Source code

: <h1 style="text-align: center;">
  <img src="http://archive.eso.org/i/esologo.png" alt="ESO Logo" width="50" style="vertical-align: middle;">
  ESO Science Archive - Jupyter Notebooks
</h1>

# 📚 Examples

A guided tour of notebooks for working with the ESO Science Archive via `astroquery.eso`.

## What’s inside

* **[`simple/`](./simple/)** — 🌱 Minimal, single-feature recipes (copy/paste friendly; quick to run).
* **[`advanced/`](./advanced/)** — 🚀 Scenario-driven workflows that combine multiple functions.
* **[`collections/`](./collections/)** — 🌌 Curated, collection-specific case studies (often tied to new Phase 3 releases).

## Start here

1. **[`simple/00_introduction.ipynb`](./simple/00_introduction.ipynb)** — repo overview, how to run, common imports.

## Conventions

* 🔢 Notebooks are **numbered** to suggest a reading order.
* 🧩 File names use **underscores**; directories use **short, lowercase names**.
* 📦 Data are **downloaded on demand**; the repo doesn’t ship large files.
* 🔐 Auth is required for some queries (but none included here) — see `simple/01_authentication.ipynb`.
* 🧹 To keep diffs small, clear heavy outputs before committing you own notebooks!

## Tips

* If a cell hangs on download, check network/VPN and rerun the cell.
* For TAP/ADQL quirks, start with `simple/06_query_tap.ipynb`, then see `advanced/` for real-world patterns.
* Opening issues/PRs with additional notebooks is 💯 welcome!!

◇ ◇ ◇

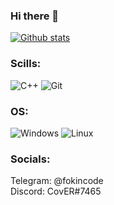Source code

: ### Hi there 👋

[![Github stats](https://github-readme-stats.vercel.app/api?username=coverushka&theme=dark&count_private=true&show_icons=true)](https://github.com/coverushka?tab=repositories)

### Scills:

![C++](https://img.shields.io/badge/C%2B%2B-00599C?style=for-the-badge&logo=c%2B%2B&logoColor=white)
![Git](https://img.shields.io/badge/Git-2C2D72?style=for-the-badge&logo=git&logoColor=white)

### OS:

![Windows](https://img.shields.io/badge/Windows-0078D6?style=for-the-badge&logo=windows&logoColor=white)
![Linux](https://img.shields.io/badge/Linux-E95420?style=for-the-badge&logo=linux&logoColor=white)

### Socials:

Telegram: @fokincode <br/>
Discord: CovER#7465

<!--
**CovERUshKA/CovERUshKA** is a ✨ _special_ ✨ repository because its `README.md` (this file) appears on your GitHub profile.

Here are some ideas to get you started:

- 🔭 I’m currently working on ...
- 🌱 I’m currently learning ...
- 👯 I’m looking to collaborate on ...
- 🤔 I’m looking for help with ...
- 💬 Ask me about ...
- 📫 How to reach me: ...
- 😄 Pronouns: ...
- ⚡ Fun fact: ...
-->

◇ ◇ ◇

What the exercise asks: Tally every line of the listing that holds the string "ipynb", then give the number by itself.

Solution to this task: 3